Mumbai: The rupee fell on Thursday as sentiment was hit by a slight fall in the share market and as rising oil prices triggered concerns of more dollar demand from refiners to pay for imports.
The partially convertible rupee ended at Rs47.60/61 per dollar, about 0.80% weaker than Wednesday’s close of Rs47.24/25.
“The Sensex was sharply down for most of the day. It created some uncertainty,” a senior trader with a foreign bank said. India’s main share index fell 0.4% in choppy trade on Thursday. It had eased as much as 1.5%, and rose as much as 0.7%.
The share market is still up about 90% in three months, attracting massive foreign investment flows, and analysts expect the rupee to strengthen over coming months.
“The rupee, which has gained 6% after the election results, is likely to strengthen further in the medium-term due to higher growth and increased capital flows,” Citigroup analyst Rohini Malkani said in a research note on Thursday.

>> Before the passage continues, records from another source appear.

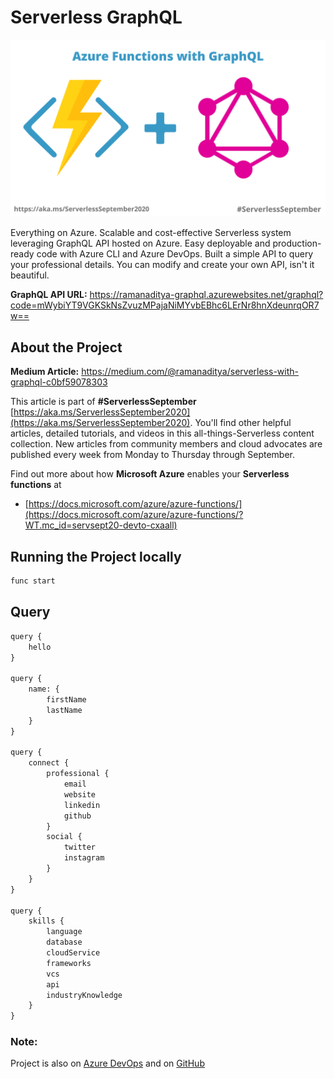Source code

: # Serverless GraphQL

![](./images/azure_func.png)

Everything on Azure. Scalable and cost-effective Serverless system leveraging GraphQL API hosted on Azure. 
Easy deployable and production-ready code with Azure CLI and Azure DevOps. Built a simple API to query your 
professional details. You can modify and create your own API, isn't it beautiful.

**GraphQL API URL:** https://ramanaditya-graphql.azurewebsites.net/graphql?code=mWybiYT9VGKSkNsZvuzMPajaNiMYvbEBhc6LErNr8hnXdeunrqOR7w==

## About the Project
**Medium Article:** https://medium.com/@ramanaditya/serverless-with-graphql-c0bf59078303

This article is part of **#ServerlessSeptember** [https://aka.ms/ServerlessSeptember2020](https://aka.ms/ServerlessSeptember2020). You'll find other helpful articles, detailed tutorials, and videos in this all-things-Serverless content collection. New articles from community members and cloud advocates are published every week from Monday to Thursday through September. 

Find out more about how **Microsoft Azure** enables your **Serverless functions** at
- [https://docs.microsoft.com/azure/azure-functions/](https://docs.microsoft.com/azure/azure-functions/?WT.mc_id=servsept20-devto-cxaall)

## Running the Project locally
```bash
func start
```

## Query
```txt
query {
    hello
}

query {
    name: {
        firstName
        lastName
    }
}

query {
    connect {
        professional {
            email
            website
            linkedin
            github
        }
        social {
            twitter
            instagram
        }
    }
}

query {
    skills {
        language
        database
        cloudService
        frameworks
        vcs
        api
        industryKnowledge
    }
}

```

### Note:
Project is also on [Azure DevOps](https://bellatrixdata@dev.azure.com/bellatrixdata/serverless-graphql/_git/serverless-graphql) and on [GitHub](https://github.com/ramanaditya/serverless-graphql.git)
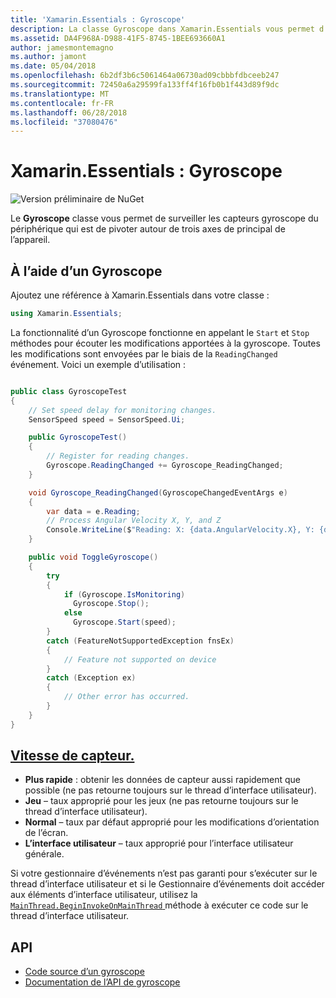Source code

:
 ```yaml
---
title: 'Xamarin.Essentials : Gyroscope'
description: La classe Gyroscope dans Xamarin.Essentials vous permet d’analyser le capteur de gyroscope du périphérique, qui mesure la rotation autour de trois axes de principal de l’appareil.
ms.assetid: DA4F968A-D988-41F5-8745-1BEE693660A1
author: jamesmontemagno
ms.author: jamont
ms.date: 05/04/2018
ms.openlocfilehash: 6b2df3b6c5061464a06730ad09cbbbfdbceeb247
ms.sourcegitcommit: 72450a6a29599fa133ff4f16fb0b1f443d89f9dc
ms.translationtype: MT
ms.contentlocale: fr-FR
ms.lasthandoff: 06/28/2018
ms.locfileid: "37080476"
---
```

# <a name="xamarinessentials-gyroscope"></a>Xamarin.Essentials : Gyroscope

![Version préliminaire de NuGet](~/media/shared/pre-release.png)

Le **Gyroscope** classe vous permet de surveiller les capteurs gyroscope du périphérique qui est de pivoter autour de trois axes de principal de l’appareil.

## <a name="using-gyroscope"></a>À l’aide d’un Gyroscope

Ajoutez une référence à Xamarin.Essentials dans votre classe :

```csharp
using Xamarin.Essentials;
```

La fonctionnalité d’un Gyroscope fonctionne en appelant le `Start` et `Stop` méthodes pour écouter les modifications apportées à la gyroscope. Toutes les modifications sont envoyées par le biais de la `ReadingChanged` événement. Voici un exemple d’utilisation :

```csharp

public class GyroscopeTest
{
    // Set speed delay for monitoring changes.
    SensorSpeed speed = SensorSpeed.Ui;

    public GyroscopeTest()
    {
        // Register for reading changes.
        Gyroscope.ReadingChanged += Gyroscope_ReadingChanged;
    }

    void Gyroscope_ReadingChanged(GyroscopeChangedEventArgs e)
    {
        var data = e.Reading;
        // Process Angular Velocity X, Y, and Z
        Console.WriteLine($"Reading: X: {data.AngularVelocity.X}, Y: {data.AngularVelocity.Y}, Z: {data.AngularVelocity.Z}");
    }

    public void ToggleGyroscope()
    {
        try
        {
            if (Gyroscope.IsMonitoring)
              Gyroscope.Stop();
            else
              Gyroscope.Start(speed);
        }
        catch (FeatureNotSupportedException fnsEx)
        {
            // Feature not supported on device
        }
        catch (Exception ex)
        {
            // Other error has occurred.
        }
    }
}
```

## <a name="sensor-speedxrefxamarinessentialssensorspeed"></a>[Vitesse de capteur.](xref:Xamarin.Essentials.SensorSpeed)

- **Plus rapide** : obtenir les données de capteur aussi rapidement que possible (ne pas retourne toujours sur le thread d’interface utilisateur).
- **Jeu** – taux approprié pour les jeux (ne pas retourne toujours sur le thread d’interface utilisateur).
- **Normal** – taux par défaut approprié pour les modifications d’orientation de l’écran.
- **L’interface utilisateur** – taux approprié pour l’interface utilisateur générale.

Si votre gestionnaire d’événements n’est pas garanti pour s’exécuter sur le thread d’interface utilisateur et si le Gestionnaire d’événements doit accéder aux éléments d’interface utilisateur, utilisez la [ `MainThread.BeginInvokeOnMainThread` ](main-thread.md) méthode à exécuter ce code sur le thread d’interface utilisateur.

## <a name="api"></a>API

- [Code source d’un gyroscope](https://github.com/xamarin/Essentials/tree/master/Xamarin.Essentials/Gyroscope)
- [Documentation de l’API de gyroscope](xref:Xamarin.Essentials.Gyroscope)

“However, in the immediate near-term, like most other emerging market currencies, the rupee is likely to oscillate between risk aversion and return to risk.”

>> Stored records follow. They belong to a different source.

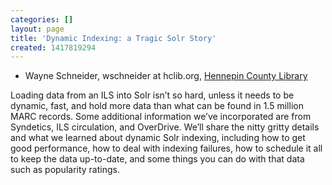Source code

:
 ```yaml
---
categories: []
layout: page
title: 'Dynamic Indexing: a Tragic Solr Story'
created: 1417819294
---
```

- Wayne Schneider, wschneider at hclib.org, [Hennepin County Library](//www.hclib.org)

Loading data from an ILS into Solr isn’t so hard, unless it needs to be
dynamic, fast, and hold more data than what can be found in 1.5 million
MARC records. Some additional information we’ve incorporated are from
Syndetics, ILS circulation, and OverDrive. We’ll share the nitty gritty
details and what we learned about dynamic Solr indexing, including how
to get good performance, how to deal with indexing failures, how to
schedule it all to keep the data up-to-date, and some things you can do
with that data such as popularity ratings.
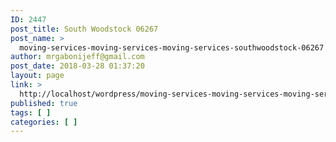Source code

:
 ```yaml
---
ID: 2447
post_title: South Woodstock 06267
post_name: >
  moving-services-moving-services-moving-services-southwoodstock-06267
author: mrgabonijeff@gmail.com
post_date: 2018-03-28 01:37:20
layout: page
link: >
  http://localhost/wordpress/moving-services-moving-services-moving-services-southwoodstock-06267/
published: true
tags: [ ]
categories: [ ]
---
```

Foreign capital is a key driver of the rupee and overseas portfolio inflows of more than $7 billion since mid-March have helped the rupee climb about 10% from its record low of Rs52.2 in early March.
Last year, record outflows of more than $13 billion had pushed the rupee down by about a fifth.
Higher oil prices also weighed on sentiment, traders said. Oil, India’s biggest import rose above $72 a barrel on Thursday after the International Energy Agency raised its estimate for 2009 oil demand.
Oil refiners are the biggest buyers of dollars in India, which imports about 70% of its oil needs, and higher oil prices are expected to increase their dollar demand as well as put pressure on the trade deficit.
One-month offshore non-deliverable forward contracts were quoting at 47.70/80, slightly weaker than the onshore spot rate.